As far as flash destinations are concerned, it’s not often that you’ll hear about Germany on any top five roundups or travel guides. With sun-soaked islands and snow-crested peaks grabbing all the glory, it’s easy to overlook a country that conjures up images of conformity, order and a rich engineering industry. Casting aside the sausage-eating, beer-quaffing aspersions swallowed since my youth, my girlfriend and I settled upon a week-long cycle tour through the most gingerbready territory in the entire federation - The Black Forest.
Famed for its cherry topped cake and cuckoo clocks, the Black Forest has a terrain that was best described to my unwitting girlfriend as ‘hilly’. With over 100 points breaking the 1000 metre elevation mark, mountainous would have perhaps been more accurate. The area is wildly popular with hikers seeking a whiff of the pine, healing waters and the occasional picture-perfect town.
Tackling the German roads would be two steel machines, carrying all our kit as we rode self-supported from camp to camp. In preparation we’d kitted our bikes with Brooks B17 Saddles, and fitted wider tyres, hoping that this would go some way to making living on two wheels for six days slightly more comfortable.
Unloading the car, a small campsite in a hamlet called Faustburg was to be our base for the first couple of days. Setting up a tent in the dark and generally making a nuisance of ourselves, we started developing a plan for the following week. Striking out west, across the forest, we wanted to cycle over the border into France and finish in the city of Strasbourg.
Day one - Finding our bearings
Waking to the sound of running water, visions of luscious springs and trickling streams tempted us to unzip the tent. Finding ourselves pitched next to the campground's communal washroom, we were kindly assured that the stream was the other end of the site.
Setting out on our bikes, curiosity quickly lead us onto more obscure roads, and soon enough, we found ourself on steep gravel climbs, straining for traction as August sunlight beamed through the trees. Twisting, turning, and occasionally punctuated by the odd refuge cabin, our path wound over and around the hills, eventually landing us above the spa town of Bad Wildbad.
Pondering quite how to bridge the not inconsiderable barrier between us and lunch, we eventually stumbled upon a small track. Descending the rough stuff on rim brakes at gradients approaching -30%, we coyly slid into town. Truncated by the steep hills and the river tearing through town, Bad Wildbad is characteristic of a typical Black Forest town. Sated with pretzels and salty treats, we got back on the road, deftly avoiding the midday sun.

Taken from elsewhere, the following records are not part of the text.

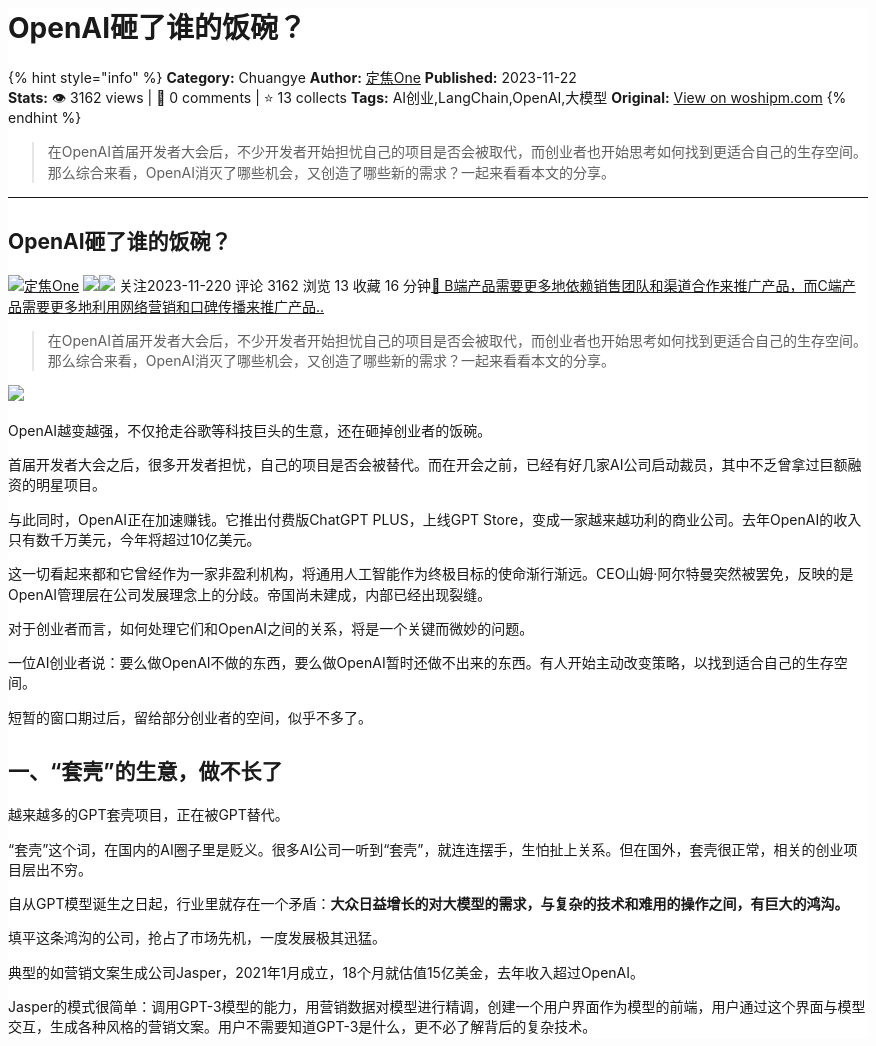 # OpenAI砸了谁的饭碗？
{% hint style="info" %}
**Category:** Chuangye
**Author:** [定焦One](https://www.woshipm.com/u/1528194)
**Published:** 2023-11-22  
**Stats:** 👁️ 3162 views | 💬 0 comments | ⭐ 13 collects
**Tags:** AI创业,LangChain,OpenAI,大模型
**Original:** [View on woshipm.com](https://www.woshipm.com/chuangye/5945976.html)
{% endhint %}
> 在OpenAI首届开发者大会后，不少开发者开始担忧自己的项目是否会被取代，而创业者也开始思考如何找到更适合自己的生存空间。那么综合来看，OpenAI消灭了哪些机会，又创造了哪些新的需求？一起来看看本文的分享。

---

## OpenAI砸了谁的饭碗？

[![](https://static.woshipm.com/view/woshipm_api_def_20230712135556_7756.jpg?imageView2/1/w/72/h/72/q/100)](https://www.woshipm.com/u/1528194)[定焦One](https://www.woshipm.com/u/1528194) ![](https://static.woshipm.com/tag/1122_1@2x.png)![](https://static.woshipm.com/tag/2105_1@2x.png) 关注2023-11-220 评论 3162 浏览 13 收藏 16 分钟[🔗 B端产品需要更多地依赖销售团队和渠道合作来推广产品，而C端产品需要更多地利用网络营销和口碑传播来推广产品..](https://ke.qidianla.com/courses/bcpm)

> 在OpenAI首届开发者大会后，不少开发者开始担忧自己的项目是否会被取代，而创业者也开始思考如何找到更适合自己的生存空间。那么综合来看，OpenAI消灭了哪些机会，又创造了哪些新的需求？一起来看看本文的分享。

![](https://image.woshipm.com/wp-files/2023/11/64kDj9WyNnMUGmzPQ1xp.jpg)

OpenAI越变越强，不仅抢走谷歌等科技巨头的生意，还在砸掉创业者的饭碗。

首届开发者大会之后，很多开发者担忧，自己的项目是否会被替代。而在开会之前，已经有好几家AI公司启动裁员，其中不乏曾拿过巨额融资的明星项目。

与此同时，OpenAI正在加速赚钱。它推出付费版ChatGPT PLUS，上线GPT Store，变成一家越来越功利的商业公司。去年OpenAI的收入只有数千万美元，今年将超过10亿美元。

这一切看起来都和它曾经作为一家非盈利机构，将通用人工智能作为终极目标的使命渐行渐远。CEO山姆·阿尔特曼突然被罢免，反映的是OpenAI管理层在公司发展理念上的分歧。帝国尚未建成，内部已经出现裂缝。

对于创业者而言，如何处理它们和OpenAI之间的关系，将是一个关键而微妙的问题。

一位AI创业者说：要么做OpenAI不做的东西，要么做OpenAI暂时还做不出来的东西。有人开始主动改变策略，以找到适合自己的生存空间。

短暂的窗口期过后，留给部分创业者的空间，似乎不多了。

## 一、“套壳”的生意，做不长了

越来越多的GPT套壳项目，正在被GPT替代。

“套壳”这个词，在国内的AI圈子里是贬义。很多AI公司一听到“套壳”，就连连摆手，生怕扯上关系。但在国外，套壳很正常，相关的创业项目层出不穷。

自从GPT模型诞生之日起，行业里就存在一个矛盾：**大众日益增长的对大模型的需求，与复杂的技术和难用的操作之间，有巨大的鸿沟。**

填平这条鸿沟的公司，抢占了市场先机，一度发展极其迅猛。

典型的如营销文案生成公司Jasper，2021年1月成立，18个月就估值15亿美金，去年收入超过OpenAI。

Jasper的模式很简单：调用GPT-3模型的能力，用营销数据对模型进行精调，创建一个用户界面作为模型的前端，用户通过这个界面与模型交互，生成各种风格的营销文案。用户不需要知道GPT-3是什么，更不必了解背后的复杂技术。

Rolling back to camp thoroughly filled, the first major climb of the trip came into sight. Liberated, temporarily, of panniers, the seven-kilometre climb that crowned our first day in the forest was a sign of what was ahead. Long slogs at constant gradients, it was taxing but entirely tolerable. Silky smooth roads, un-rutted and wide, made for perfect companions and plotting winding courses through the trees, we were soon enamoured with the gentle breathlessness that came from the steady up.
Day two - Making a splash
One of the joys of touring is not having to be quite so goal led as when riding on the road. Without a kilometre target, altitude ambitions, or average speeds to satisfy, we were free to set ourselves a simpler task - find a lake and go swimming. Anticipating an easy ride, my girlfriend, Stef, pointed eagerly to the biggest blue splodge on the map and we set off. Branching out into the forest the paths soon thinned until we were pushing bikes up rocky singletrack. Stopping in the next town to fill panniers with picnic fodder plundered from a local store, we plunged kilometre after kilometre down empty roads to Nagoldtalsperre.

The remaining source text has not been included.